» **TASK OBJECTIVE**: Copy each line below in which the word "holds" occurs.

» **RECORDS FOR THE TASK**:
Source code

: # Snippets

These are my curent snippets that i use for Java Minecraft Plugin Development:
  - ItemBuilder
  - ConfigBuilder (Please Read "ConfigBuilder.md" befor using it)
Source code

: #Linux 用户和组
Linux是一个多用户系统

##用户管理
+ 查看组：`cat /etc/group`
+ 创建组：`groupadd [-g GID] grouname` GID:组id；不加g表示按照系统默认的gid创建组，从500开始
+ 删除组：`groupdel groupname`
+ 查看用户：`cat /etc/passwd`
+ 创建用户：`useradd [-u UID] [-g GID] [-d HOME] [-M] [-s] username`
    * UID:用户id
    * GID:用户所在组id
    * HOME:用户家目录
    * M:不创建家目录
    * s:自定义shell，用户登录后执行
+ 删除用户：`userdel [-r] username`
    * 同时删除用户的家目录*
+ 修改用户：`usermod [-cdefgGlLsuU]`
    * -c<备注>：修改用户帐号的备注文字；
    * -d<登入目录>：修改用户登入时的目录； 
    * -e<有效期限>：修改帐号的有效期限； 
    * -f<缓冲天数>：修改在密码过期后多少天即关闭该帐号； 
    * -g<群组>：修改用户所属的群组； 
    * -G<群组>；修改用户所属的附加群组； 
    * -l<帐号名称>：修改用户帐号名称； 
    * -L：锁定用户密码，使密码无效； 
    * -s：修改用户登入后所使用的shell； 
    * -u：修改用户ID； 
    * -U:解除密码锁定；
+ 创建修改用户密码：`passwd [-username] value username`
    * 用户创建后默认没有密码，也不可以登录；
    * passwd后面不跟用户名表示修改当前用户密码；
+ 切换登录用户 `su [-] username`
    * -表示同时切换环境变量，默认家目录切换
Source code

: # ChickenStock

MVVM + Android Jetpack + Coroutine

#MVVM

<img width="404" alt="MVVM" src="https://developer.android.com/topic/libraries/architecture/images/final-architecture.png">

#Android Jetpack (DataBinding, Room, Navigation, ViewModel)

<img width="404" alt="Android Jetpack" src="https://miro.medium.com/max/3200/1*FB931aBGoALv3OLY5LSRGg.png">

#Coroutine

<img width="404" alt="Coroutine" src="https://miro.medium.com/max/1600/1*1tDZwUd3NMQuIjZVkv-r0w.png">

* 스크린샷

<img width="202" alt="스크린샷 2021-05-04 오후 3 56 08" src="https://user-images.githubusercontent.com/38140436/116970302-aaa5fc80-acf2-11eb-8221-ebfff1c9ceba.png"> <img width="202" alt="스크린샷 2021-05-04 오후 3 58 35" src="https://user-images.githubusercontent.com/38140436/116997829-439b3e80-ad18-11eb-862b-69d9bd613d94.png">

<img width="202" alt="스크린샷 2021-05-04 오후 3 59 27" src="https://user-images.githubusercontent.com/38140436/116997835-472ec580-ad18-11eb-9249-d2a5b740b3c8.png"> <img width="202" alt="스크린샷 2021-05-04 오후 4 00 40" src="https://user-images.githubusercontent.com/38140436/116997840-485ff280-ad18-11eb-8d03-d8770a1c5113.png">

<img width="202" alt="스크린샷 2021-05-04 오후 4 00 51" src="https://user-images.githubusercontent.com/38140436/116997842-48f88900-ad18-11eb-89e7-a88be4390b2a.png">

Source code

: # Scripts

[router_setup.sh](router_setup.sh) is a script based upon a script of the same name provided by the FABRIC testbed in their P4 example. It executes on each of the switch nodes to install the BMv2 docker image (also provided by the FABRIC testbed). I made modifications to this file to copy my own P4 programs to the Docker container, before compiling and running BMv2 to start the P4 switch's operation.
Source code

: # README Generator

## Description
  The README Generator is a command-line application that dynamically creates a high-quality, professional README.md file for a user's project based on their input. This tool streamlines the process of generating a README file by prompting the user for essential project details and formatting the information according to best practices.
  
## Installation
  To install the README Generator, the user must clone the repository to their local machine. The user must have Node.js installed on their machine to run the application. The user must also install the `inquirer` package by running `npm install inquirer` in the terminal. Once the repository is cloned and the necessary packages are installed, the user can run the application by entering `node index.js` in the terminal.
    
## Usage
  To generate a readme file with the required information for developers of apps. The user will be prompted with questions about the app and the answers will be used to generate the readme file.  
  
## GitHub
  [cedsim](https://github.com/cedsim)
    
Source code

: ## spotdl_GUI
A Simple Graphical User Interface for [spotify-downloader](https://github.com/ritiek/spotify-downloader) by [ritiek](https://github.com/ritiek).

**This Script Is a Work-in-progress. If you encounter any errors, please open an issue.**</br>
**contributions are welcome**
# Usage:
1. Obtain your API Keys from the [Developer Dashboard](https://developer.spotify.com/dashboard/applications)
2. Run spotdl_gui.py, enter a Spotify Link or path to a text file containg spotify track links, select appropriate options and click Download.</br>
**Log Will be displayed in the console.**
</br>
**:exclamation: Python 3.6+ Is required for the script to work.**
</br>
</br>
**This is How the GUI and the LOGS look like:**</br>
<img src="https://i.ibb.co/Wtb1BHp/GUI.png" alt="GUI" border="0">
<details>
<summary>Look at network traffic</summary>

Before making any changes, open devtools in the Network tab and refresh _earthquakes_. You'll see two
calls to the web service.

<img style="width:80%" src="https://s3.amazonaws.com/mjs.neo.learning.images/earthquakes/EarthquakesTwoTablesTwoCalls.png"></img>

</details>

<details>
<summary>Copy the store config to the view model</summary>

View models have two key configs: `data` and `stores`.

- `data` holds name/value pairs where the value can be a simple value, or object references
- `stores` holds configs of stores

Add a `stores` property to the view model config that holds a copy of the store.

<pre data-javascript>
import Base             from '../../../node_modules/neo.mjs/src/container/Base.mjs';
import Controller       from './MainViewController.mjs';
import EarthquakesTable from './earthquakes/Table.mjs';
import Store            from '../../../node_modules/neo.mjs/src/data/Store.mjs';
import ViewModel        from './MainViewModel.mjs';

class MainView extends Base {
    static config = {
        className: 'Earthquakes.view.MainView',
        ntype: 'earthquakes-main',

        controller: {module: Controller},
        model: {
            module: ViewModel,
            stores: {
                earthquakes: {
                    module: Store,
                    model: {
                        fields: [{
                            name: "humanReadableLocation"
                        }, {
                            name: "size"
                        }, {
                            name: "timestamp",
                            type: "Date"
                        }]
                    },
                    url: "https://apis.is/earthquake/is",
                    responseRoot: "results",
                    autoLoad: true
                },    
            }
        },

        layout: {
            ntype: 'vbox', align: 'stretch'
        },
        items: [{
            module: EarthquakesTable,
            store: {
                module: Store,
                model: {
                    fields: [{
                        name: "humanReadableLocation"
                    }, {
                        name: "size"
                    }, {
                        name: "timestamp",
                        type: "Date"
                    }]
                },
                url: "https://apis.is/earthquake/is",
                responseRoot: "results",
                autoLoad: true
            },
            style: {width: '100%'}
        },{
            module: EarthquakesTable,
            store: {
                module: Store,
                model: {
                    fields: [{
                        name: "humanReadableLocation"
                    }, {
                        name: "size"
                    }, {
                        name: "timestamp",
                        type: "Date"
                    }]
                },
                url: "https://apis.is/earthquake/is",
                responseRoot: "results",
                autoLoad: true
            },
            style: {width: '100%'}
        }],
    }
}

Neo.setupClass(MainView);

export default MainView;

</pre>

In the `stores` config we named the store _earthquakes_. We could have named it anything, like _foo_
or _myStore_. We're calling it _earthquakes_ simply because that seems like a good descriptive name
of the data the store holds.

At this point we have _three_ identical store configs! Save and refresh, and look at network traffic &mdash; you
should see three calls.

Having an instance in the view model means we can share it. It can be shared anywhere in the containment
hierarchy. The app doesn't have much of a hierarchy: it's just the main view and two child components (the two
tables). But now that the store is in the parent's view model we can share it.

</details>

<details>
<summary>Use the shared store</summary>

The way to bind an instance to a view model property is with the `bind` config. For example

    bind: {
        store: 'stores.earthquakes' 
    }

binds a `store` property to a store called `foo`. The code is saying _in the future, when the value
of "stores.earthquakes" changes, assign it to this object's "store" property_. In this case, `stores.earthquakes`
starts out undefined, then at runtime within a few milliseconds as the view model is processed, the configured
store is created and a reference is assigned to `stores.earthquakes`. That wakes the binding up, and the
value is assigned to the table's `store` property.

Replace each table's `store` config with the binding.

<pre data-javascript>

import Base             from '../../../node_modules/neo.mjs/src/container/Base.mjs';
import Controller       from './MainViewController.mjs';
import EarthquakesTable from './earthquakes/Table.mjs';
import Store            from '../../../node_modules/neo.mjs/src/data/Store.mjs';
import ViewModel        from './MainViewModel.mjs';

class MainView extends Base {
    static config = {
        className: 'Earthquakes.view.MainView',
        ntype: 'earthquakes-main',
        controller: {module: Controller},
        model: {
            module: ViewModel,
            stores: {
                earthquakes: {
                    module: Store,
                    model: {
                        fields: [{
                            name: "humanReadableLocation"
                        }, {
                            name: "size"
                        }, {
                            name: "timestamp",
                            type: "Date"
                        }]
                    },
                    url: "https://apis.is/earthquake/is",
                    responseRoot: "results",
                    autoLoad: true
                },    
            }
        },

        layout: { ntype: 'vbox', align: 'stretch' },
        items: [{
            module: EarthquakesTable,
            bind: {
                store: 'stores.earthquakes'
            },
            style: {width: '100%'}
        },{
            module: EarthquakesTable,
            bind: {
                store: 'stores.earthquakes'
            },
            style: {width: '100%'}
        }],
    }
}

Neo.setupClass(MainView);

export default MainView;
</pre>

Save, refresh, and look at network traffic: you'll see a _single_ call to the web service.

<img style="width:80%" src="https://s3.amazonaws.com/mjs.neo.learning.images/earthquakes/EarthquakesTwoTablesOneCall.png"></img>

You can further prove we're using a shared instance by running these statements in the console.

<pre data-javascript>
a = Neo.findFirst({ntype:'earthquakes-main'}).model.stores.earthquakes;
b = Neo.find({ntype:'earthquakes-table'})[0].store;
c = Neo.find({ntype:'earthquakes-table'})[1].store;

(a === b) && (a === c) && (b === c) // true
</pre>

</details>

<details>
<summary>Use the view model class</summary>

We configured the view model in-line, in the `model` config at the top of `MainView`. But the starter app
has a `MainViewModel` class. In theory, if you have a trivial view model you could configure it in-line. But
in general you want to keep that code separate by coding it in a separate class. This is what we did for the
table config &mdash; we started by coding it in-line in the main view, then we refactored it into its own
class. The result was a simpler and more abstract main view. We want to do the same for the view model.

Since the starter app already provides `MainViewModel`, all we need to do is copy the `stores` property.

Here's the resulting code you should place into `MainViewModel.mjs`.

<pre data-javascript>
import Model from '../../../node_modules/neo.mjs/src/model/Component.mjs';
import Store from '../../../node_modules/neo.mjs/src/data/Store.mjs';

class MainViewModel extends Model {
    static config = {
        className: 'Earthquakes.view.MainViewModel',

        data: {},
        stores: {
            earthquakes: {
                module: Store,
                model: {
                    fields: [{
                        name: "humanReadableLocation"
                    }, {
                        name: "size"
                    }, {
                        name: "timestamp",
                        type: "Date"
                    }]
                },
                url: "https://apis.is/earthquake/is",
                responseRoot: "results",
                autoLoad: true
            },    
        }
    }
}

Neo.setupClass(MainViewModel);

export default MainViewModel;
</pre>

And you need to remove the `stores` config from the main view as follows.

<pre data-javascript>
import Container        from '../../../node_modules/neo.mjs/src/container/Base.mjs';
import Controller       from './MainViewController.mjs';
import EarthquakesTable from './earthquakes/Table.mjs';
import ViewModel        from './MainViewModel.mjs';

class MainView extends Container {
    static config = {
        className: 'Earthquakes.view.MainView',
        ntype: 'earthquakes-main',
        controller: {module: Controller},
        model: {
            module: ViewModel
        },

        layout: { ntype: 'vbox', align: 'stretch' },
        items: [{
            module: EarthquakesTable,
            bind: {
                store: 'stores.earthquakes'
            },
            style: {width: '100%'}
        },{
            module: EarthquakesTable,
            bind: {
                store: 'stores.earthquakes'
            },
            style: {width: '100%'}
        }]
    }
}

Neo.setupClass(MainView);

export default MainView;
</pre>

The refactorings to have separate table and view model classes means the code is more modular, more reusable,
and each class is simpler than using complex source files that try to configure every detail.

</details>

» **OUTPUT**:
- `data` holds name/value pairs where the value can be a simple value, or object references
- `stores` holds configs of stores
Add a `stores` property to the view model config that holds a copy of the store.
of the data the store holds.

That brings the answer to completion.